> _THE PROBLEM_
In the records below, find each line containing the word "lourds" and copy it.

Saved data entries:
-=-=-=-=-
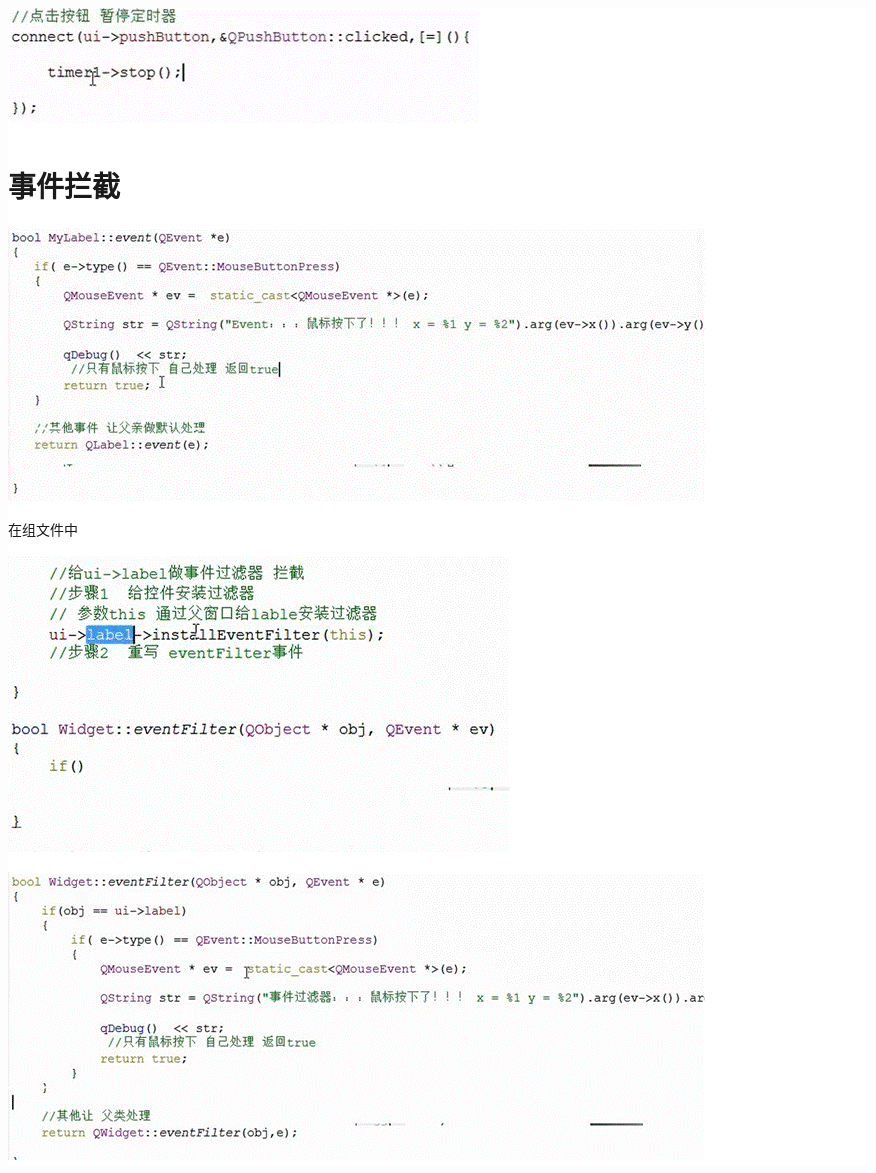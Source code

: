 ![img](assets/QTcreator/clip_image113.gif)

# 事件拦截

![img](assets/QTcreator/clip_image115.gif)

在组文件中

![img](assets/QTcreator/clip_image117.gif)

![img](assets/QTcreator/clip_image119.gif)
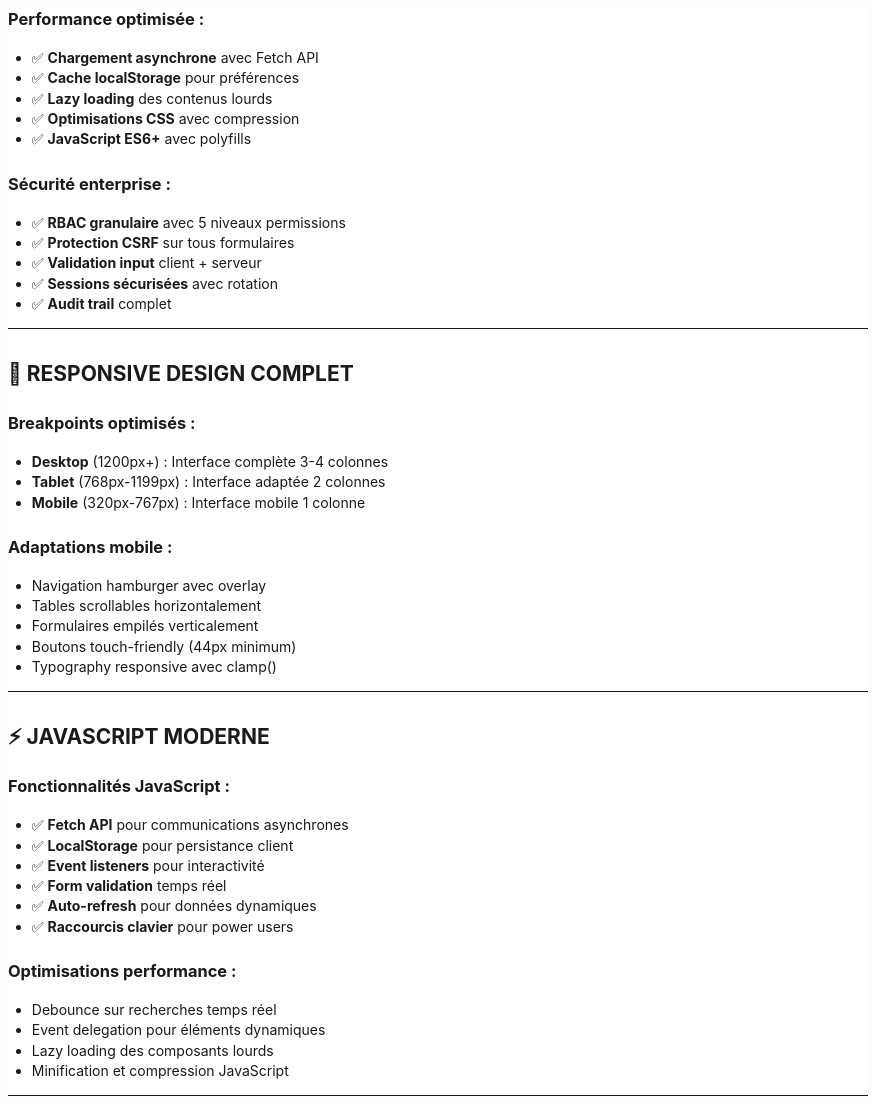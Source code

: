 ### **Performance optimisée** :
- ✅ **Chargement asynchrone** avec Fetch API
- ✅ **Cache localStorage** pour préférences
- ✅ **Lazy loading** des contenus lourds
- ✅ **Optimisations CSS** avec compression
- ✅ **JavaScript ES6+** avec polyfills

### **Sécurité enterprise** :
- ✅ **RBAC granulaire** avec 5 niveaux permissions
- ✅ **Protection CSRF** sur tous formulaires
- ✅ **Validation input** client + serveur
- ✅ **Sessions sécurisées** avec rotation
- ✅ **Audit trail** complet

---

## 📱 RESPONSIVE DESIGN COMPLET

### **Breakpoints optimisés** :
- **Desktop** (1200px+) : Interface complète 3-4 colonnes
- **Tablet** (768px-1199px) : Interface adaptée 2 colonnes
- **Mobile** (320px-767px) : Interface mobile 1 colonne

### **Adaptations mobile** :
- Navigation hamburger avec overlay
- Tables scrollables horizontalement
- Formulaires empilés verticalement
- Boutons touch-friendly (44px minimum)
- Typography responsive avec clamp()

---

## ⚡ JAVASCRIPT MODERNE

### **Fonctionnalités JavaScript** :
- ✅ **Fetch API** pour communications asynchrones
- ✅ **LocalStorage** pour persistance client
- ✅ **Event listeners** pour interactivité
- ✅ **Form validation** temps réel
- ✅ **Auto-refresh** pour données dynamiques
- ✅ **Raccourcis clavier** pour power users

### **Optimisations performance** :
- Debounce sur recherches temps réel
- Event delegation pour éléments dynamiques
- Lazy loading des composants lourds
- Minification et compression JavaScript

---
-=-=-=-=-
> _SOLUTION BELOW_
- ✅ **Lazy loading** des contenus lourds
- Lazy loading des composants lourds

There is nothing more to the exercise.